Problem to work on
Copy every line of the data in which the word "由直轄市" occurs.

Materials provided
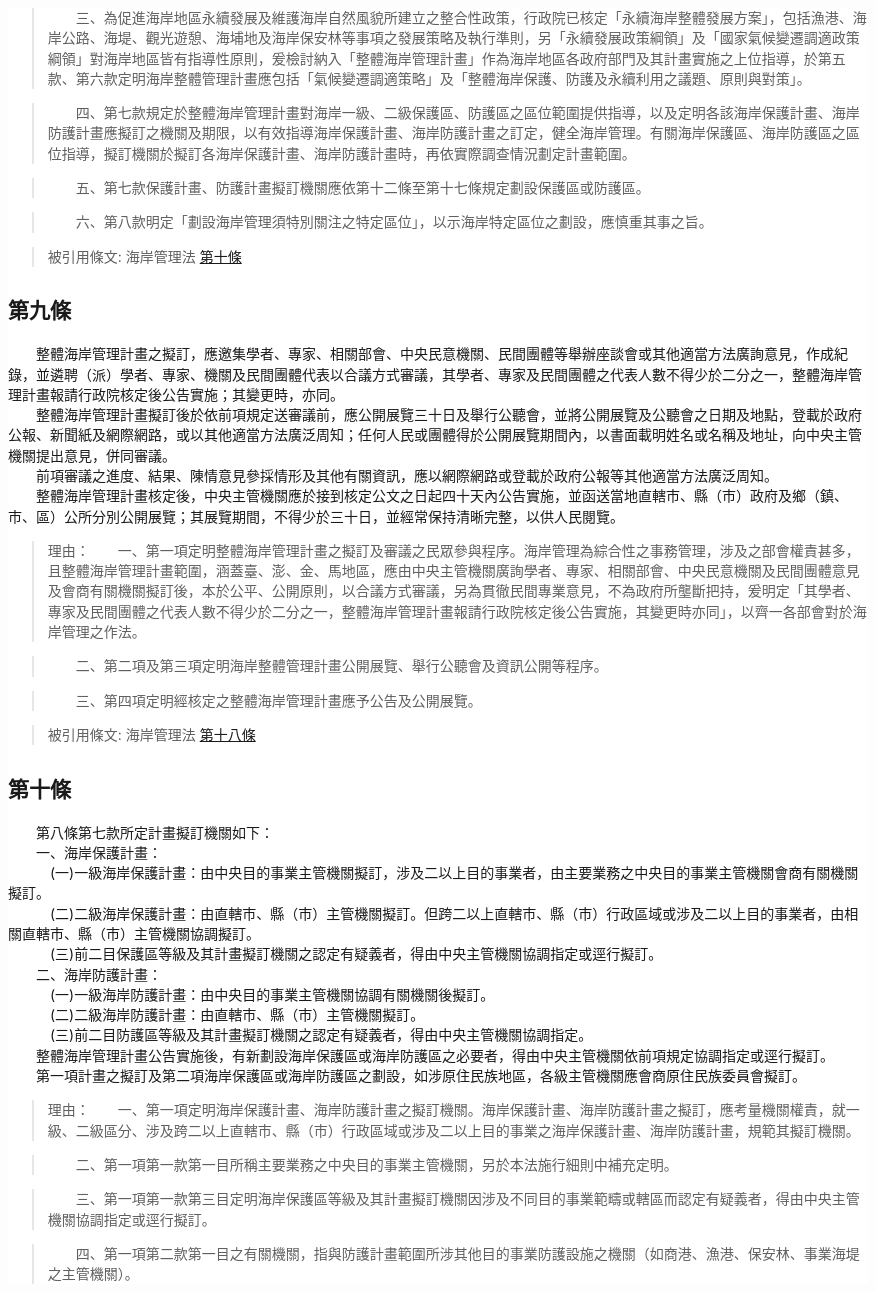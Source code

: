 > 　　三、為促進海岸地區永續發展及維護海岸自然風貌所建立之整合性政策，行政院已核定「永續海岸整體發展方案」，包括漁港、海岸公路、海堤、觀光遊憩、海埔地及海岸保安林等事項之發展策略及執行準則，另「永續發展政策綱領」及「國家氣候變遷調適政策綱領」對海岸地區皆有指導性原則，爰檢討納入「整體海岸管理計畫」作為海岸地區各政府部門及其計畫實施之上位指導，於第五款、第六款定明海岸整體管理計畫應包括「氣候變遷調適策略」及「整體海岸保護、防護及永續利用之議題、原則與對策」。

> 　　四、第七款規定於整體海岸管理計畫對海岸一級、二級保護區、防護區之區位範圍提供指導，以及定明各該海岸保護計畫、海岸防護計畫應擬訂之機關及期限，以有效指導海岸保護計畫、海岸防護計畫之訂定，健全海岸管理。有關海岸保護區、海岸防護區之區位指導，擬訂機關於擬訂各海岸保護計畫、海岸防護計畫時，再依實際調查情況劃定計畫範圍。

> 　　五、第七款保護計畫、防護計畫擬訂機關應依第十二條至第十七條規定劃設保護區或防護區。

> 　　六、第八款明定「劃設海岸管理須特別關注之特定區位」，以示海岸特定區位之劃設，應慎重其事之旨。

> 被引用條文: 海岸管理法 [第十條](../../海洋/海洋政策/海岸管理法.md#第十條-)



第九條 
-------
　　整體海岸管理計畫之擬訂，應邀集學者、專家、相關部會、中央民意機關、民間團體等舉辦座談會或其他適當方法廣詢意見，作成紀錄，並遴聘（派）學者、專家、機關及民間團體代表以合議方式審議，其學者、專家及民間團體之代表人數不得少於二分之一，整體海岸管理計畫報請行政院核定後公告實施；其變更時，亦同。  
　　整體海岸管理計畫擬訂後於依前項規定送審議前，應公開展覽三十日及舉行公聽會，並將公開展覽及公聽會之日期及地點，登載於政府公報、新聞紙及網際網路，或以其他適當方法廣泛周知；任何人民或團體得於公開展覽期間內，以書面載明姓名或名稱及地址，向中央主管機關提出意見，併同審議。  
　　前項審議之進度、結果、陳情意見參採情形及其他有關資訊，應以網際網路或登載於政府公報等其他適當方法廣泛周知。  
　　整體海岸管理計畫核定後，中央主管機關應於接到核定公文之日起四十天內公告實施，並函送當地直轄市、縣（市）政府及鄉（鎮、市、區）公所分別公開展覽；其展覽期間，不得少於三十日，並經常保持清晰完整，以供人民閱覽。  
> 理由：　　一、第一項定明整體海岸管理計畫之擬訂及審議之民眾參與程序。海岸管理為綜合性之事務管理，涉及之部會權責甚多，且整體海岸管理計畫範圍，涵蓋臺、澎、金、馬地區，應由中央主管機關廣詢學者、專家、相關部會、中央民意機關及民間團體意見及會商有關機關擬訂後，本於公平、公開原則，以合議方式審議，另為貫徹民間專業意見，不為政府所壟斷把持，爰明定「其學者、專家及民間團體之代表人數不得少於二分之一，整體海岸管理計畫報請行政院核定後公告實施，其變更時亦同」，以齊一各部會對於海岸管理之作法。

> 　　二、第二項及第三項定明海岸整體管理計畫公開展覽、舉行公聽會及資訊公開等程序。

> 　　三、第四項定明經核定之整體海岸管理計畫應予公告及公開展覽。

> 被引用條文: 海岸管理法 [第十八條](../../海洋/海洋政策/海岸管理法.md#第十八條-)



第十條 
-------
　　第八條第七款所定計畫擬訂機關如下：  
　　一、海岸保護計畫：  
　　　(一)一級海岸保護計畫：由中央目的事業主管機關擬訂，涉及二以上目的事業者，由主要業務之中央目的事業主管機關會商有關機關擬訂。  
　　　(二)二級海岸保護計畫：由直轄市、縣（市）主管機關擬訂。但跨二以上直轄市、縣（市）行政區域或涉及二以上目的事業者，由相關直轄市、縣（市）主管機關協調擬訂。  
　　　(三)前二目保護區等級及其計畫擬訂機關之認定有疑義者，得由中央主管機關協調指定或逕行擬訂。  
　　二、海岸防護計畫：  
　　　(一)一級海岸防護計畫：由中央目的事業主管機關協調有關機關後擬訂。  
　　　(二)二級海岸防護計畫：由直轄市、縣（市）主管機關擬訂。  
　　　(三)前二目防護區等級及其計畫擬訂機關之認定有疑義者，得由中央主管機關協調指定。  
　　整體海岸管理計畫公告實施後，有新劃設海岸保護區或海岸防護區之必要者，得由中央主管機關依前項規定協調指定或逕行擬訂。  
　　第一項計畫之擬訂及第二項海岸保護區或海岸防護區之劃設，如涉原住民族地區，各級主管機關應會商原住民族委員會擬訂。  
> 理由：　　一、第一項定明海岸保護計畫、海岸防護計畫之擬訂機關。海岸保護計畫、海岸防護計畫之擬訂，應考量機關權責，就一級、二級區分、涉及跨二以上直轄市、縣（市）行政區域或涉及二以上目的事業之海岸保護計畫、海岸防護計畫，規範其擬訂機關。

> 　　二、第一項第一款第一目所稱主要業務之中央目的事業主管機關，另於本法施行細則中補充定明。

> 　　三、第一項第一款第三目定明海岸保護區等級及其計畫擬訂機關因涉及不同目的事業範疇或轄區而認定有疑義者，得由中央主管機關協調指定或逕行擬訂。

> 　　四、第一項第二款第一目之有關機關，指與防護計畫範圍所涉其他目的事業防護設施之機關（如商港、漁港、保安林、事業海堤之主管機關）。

Exercise solution
　　　(二)二級海岸保護計畫：由直轄市、縣（市）主管機關擬訂。但跨二以上直轄市、縣（市）行政區域或涉及二以上目的事業者，由相關直轄市、縣（市）主管機關協調擬訂。  
　　　(二)二級海岸防護計畫：由直轄市、縣（市）主管機關擬訂。  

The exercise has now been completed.